During the past year, a number of acquisitions of software providers within the fintech space by large banks and holding companies have the potential to shape the industry and the way software is deployed and used by money management firms. Whether they be RIAs, fund managers, wealth management firms, hedge funds or pension funds, large banks and financial services conglomerates are getting into the software business. Their bet is that they will be able to provide monolithic solutions to their clients that deliver fully-integrated workflows from front-to-back office, which will make their custody and outsourcing clients more efficient, allowing them to mutually gain market share over their rivals. While this proposition seems compelling, a number of industry trends are emerging, which may present challenges to what might seem like an emerging paradigm.  

Fee Compression

Money management firms are experiencing fee compression, which is driving their focus towards cost containment. The physical manifestation of this are the increased number of mergers within the asset management space. This presents a challenge to the large bank/software provider model, since their acquisitions will require extensive cross selling within their client bases to attain an ROI. If you are a money management firm that is experiencing fee compression, do you want to increase your spend in terms of software systems? Not really. If anything, you are looking to reduce costs and monolithic solutions are not very good at doing this. These providers will either need to charge more up front or, more commonly, charge more on the back end in terms of higher custody or outsourcing fees. Either way costs are costs. They take away from the bottom line and money managers are already pressed on the top line.

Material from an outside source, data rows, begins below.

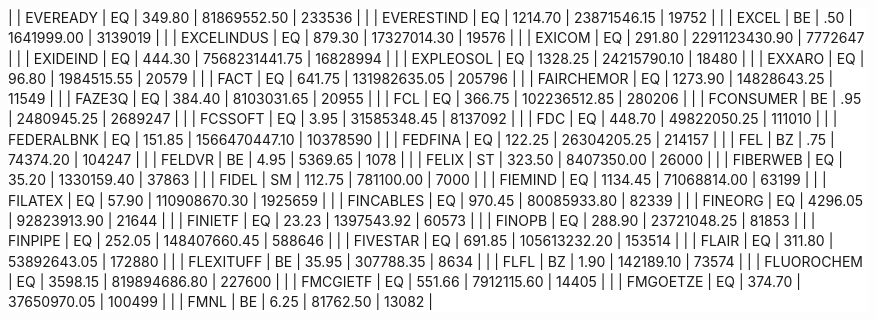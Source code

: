 |  | EVEREADY | EQ | 349.80 | 81869552.50 | 233536 |
|  | EVERESTIND | EQ | 1214.70 | 23871546.15 | 19752 |
|  | EXCEL | BE | .50 | 1641999.00 | 3139019 |
|  | EXCELINDUS | EQ | 879.30 | 17327014.30 | 19576 |
|  | EXICOM | EQ | 291.80 | 2291123430.90 | 7772647 |
|  | EXIDEIND | EQ | 444.30 | 7568231441.75 | 16828994 |
|  | EXPLEOSOL | EQ | 1328.25 | 24215790.10 | 18480 |
|  | EXXARO | EQ | 96.80 | 1984515.55 | 20579 |
|  | FACT | EQ | 641.75 | 131982635.05 | 205796 |
|  | FAIRCHEMOR | EQ | 1273.90 | 14828643.25 | 11549 |
|  | FAZE3Q | EQ | 384.40 | 8103031.65 | 20955 |
|  | FCL | EQ | 366.75 | 102236512.85 | 280206 |
|  | FCONSUMER | BE | .95 | 2480945.25 | 2689247 |
|  | FCSSOFT | EQ | 3.95 | 31585348.45 | 8137092 |
|  | FDC | EQ | 448.70 | 49822050.25 | 111010 |
|  | FEDERALBNK | EQ | 151.85 | 1566470447.10 | 10378590 |
|  | FEDFINA | EQ | 122.25 | 26304205.25 | 214157 |
|  | FEL | BZ | .75 | 74374.20 | 104247 |
|  | FELDVR | BE | 4.95 | 5369.65 | 1078 |
|  | FELIX | ST | 323.50 | 8407350.00 | 26000 |
|  | FIBERWEB | EQ | 35.20 | 1330159.40 | 37863 |
|  | FIDEL | SM | 112.75 | 781100.00 | 7000 |
|  | FIEMIND | EQ | 1134.45 | 71068814.00 | 63199 |
|  | FILATEX | EQ | 57.90 | 110908670.30 | 1925659 |
|  | FINCABLES | EQ | 970.45 | 80085933.80 | 82339 |
|  | FINEORG | EQ | 4296.05 | 92823913.90 | 21644 |
|  | FINIETF | EQ | 23.23 | 1397543.92 | 60573 |
|  | FINOPB | EQ | 288.90 | 23721048.25 | 81853 |
|  | FINPIPE | EQ | 252.05 | 148407660.45 | 588646 |
|  | FIVESTAR | EQ | 691.85 | 105613232.20 | 153514 |
|  | FLAIR | EQ | 311.80 | 53892643.05 | 172880 |
|  | FLEXITUFF | BE | 35.95 | 307788.35 | 8634 |
|  | FLFL | BZ | 1.90 | 142189.10 | 73574 |
|  | FLUOROCHEM | EQ | 3598.15 | 819894686.80 | 227600 |
|  | FMCGIETF | EQ | 551.66 | 7912115.60 | 14405 |
|  | FMGOETZE | EQ | 374.70 | 37650970.05 | 100499 |
|  | FMNL | BE | 6.25 | 81762.50 | 13082 |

Software systems that are good at doing everything in general terms are often bad at doing anything in particular very well, which destroys the efficiency argument. A system that has great functionality in a given area may be weak in other aspects, each of which have their own needs and are ever changing.  Additionally, a system that is ahead of the curve today in a given area will likely be behind the curve tomorrow as industry priorities change.


Another challenge to the large bank/software provider model centers on innovation. Technology is ever changing and often when a software provider sells out it is because they are at the end of their innovation life cycle. The seller’s bet is that by using the financial resources of the larger backer, they will continue to be able to innovate and keep up with technology to continue growing market share. A number of the recent acquisitions by banks/conglomerates of software providers have a fundamental problem: They have large client bases and clients on differing software versions, which make technology upgrades more difficult.  The future of software is based in web, the cloud, utilizes open APIs and leverages productivity tools like big data analytics and Artificial Intelligence (AI), If you look at what their clients are actually using, these software systems do not fit this model. 


All of these factors call for an alternative model to the large bank/conglomerate/one-size-fits-all approach. Instead of monolithic systems, money management firms, as well as challenger banks and custodians, should consider looking at individual and specialized fintech solutions that can provide an ecosystem of functionality linked by APIs. In this model, the whole is much greater than the sum of the individual parts. Innovation, as well as competition, will continue to shape these solutions so that they evolve with changing client needs. Not to mention that they typically result in a reduction in total systems cost, which is gained from switching from large providers to individual specialists.